*Assignment*: Transcribe the entries exactly as they stand below, passing over any picture.

*Extracted material*:
<<<<
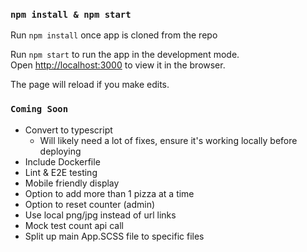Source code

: ### `npm install & npm start`
Run `npm install` once app is cloned from the repo

Run `npm start` to run the app in the development mode.\
Open [http://localhost:3000](http://localhost:3000) to view it in the browser.

The page will reload if you make edits.

### `Coming Soon`

* Convert to typescript
    * Will likely need a lot of fixes, ensure it's working locally before deploying
* Include Dockerfile
* Lint & E2E testing
* Mobile friendly display
* Option to add more than 1 pizza at a time
* Option to reset counter (admin)
* Use local png/jpg instead of url links
* Mock test count api call
* Split up main App.SCSS file to specific files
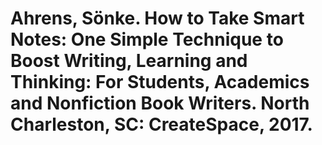 # Ahrens, Sönke. How to Take Smart Notes: One Simple Technique to Boost Writing, Learning and Thinking: For Students, Academics and Nonfiction Book Writers. North Charleston, SC: CreateSpace, 2017.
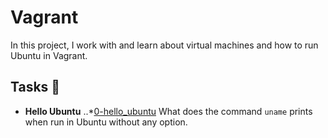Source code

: # Vagrant

In this project, I work with and learn about virtual machines and how to run Ubuntu in Vagrant.

## Tasks 📜

- **Hello Ubuntu**
..*[0-hello_ubuntu](https://github.com/ChrissLind/holbertonschool-zero_day/blob/main/0x00-vagrant/0-hello_ubuntu) What does the command `uname` prints when run in Ubuntu without any option.
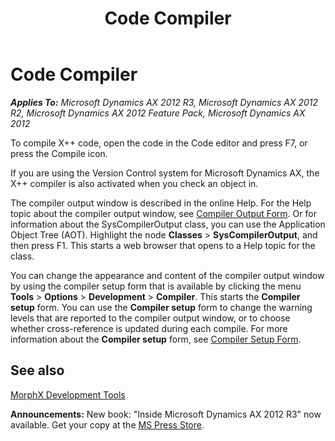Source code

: ﻿---
title: Code Compiler
TOCTitle: Code Compiler
ms:assetid: c4551574-b021-43f1-8899-5705f35f8a12
ms:mtpsurl: https://msdn.microsoft.com/en-us/library/Aa865330(v=AX.60)
ms:contentKeyID: 35251098
ms.date: 05/18/2015
mtps_version: v=AX.60
---

# Code Compiler 


_**Applies To:** Microsoft Dynamics AX 2012 R3, Microsoft Dynamics AX 2012 R2, Microsoft Dynamics AX 2012 Feature Pack, Microsoft Dynamics AX 2012_

To compile X++ code, open the code in the Code editor and press F7, or press the Compile icon.

If you are using the Version Control system for Microsoft Dynamics AX, the X++ compiler is also activated when you check an object in.

The compiler output window is described in the online Help. For the Help topic about the compiler output window, see [Compiler Output Form](https://msdn.microsoft.com/en-us/library/aa499387\(v=ax.60\)). Or for information about the SysCompilerOutput class, you can use the Application Object Tree (AOT). Highlight the node **Classes** \> **SysCompilerOutput**, and then press F1. This starts a web browser that opens to a Help topic for the class.

You can change the appearance and content of the compiler output window by using the compiler setup form that is available by clicking the menu **Tools** \> **Options** \> **Development** \> **Compiler**. This starts the **Compiler setup** form. You can use the **Compiler setup** form to change the warning levels that are reported to the compiler output window, or to choose whether cross-reference is updated during each compile. For more information about the **Compiler setup** form, see [Compiler Setup Form](https://msdn.microsoft.com/en-us/library/aa617600\(v=ax.60\)).

## See also

[MorphX Development Tools](morphx-development-tools.md)

  
**Announcements:** New book: "Inside Microsoft Dynamics AX 2012 R3" now available. Get your copy at the [MS Press Store](https://www.microsoftpressstore.com/store/inside-microsoft-dynamics-ax-2012-r3-9780735685109).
>>>>
*Final answer*:
Source code

: ### `npm install & npm start`
Run `npm install` once app is cloned from the repo

Run `npm start` to run the app in the development mode.\
Open [http://localhost:3000](http://localhost:3000) to view it in the browser.

The page will reload if you make edits.

### `Coming Soon`

* Convert to typescript
    * Will likely need a lot of fixes, ensure it's working locally before deploying
* Include Dockerfile
* Lint & E2E testing
* Mobile friendly display
* Option to add more than 1 pizza at a time
* Option to reset counter (admin)
* Use local png/jpg instead of url links
* Mock test count api call
* Split up main App.SCSS file to specific files
 # Ahrens, Sönke. How to Take Smart Notes: One Simple Technique to Boost Writing, Learning and Thinking: For Students, Academics and Nonfiction Book Writers. North Charleston, SC: CreateSpace, 2017.
Source code

: # Vagrant

In this project, I work with and learn about virtual machines and how to run Ubuntu in Vagrant.

## Tasks 📜

- **Hello Ubuntu**
..*[0-hello_ubuntu](https://github.com/ChrissLind/holbertonschool-zero_day/blob/main/0x00-vagrant/0-hello_ubuntu) What does the command `uname` prints when run in Ubuntu without any option.
Source code

: ﻿---
title: Code Compiler
TOCTitle: Code Compiler
ms:assetid: c4551574-b021-43f1-8899-5705f35f8a12
ms:mtpsurl: https://msdn.microsoft.com/en-us/library/Aa865330(v=AX.60)
ms:contentKeyID: 35251098
ms.date: 05/18/2015
mtps_version: v=AX.60
---

# Code Compiler 


_**Applies To:** Microsoft Dynamics AX 2012 R3, Microsoft Dynamics AX 2012 R2, Microsoft Dynamics AX 2012 Feature Pack, Microsoft Dynamics AX 2012_

To compile X++ code, open the code in the Code editor and press F7, or press the Compile icon.

If you are using the Version Control system for Microsoft Dynamics AX, the X++ compiler is also activated when you check an object in.

The compiler output window is described in the online Help. For the Help topic about the compiler output window, see [Compiler Output Form](https://msdn.microsoft.com/en-us/library/aa499387\(v=ax.60\)). Or for information about the SysCompilerOutput class, you can use the Application Object Tree (AOT). Highlight the node **Classes** \> **SysCompilerOutput**, and then press F1. This starts a web browser that opens to a Help topic for the class.

You can change the appearance and content of the compiler output window by using the compiler setup form that is available by clicking the menu **Tools** \> **Options** \> **Development** \> **Compiler**. This starts the **Compiler setup** form. You can use the **Compiler setup** form to change the warning levels that are reported to the compiler output window, or to choose whether cross-reference is updated during each compile. For more information about the **Compiler setup** form, see [Compiler Setup Form](https://msdn.microsoft.com/en-us/library/aa617600\(v=ax.60\)).

## See also

[MorphX Development Tools](morphx-development-tools.md)

  
**Announcements:** New book: "Inside Microsoft Dynamics AX 2012 R3" now available. Get your copy at the [MS Press Store](https://www.microsoftpressstore.com/store/inside-microsoft-dynamics-ax-2012-r3-9780735685109).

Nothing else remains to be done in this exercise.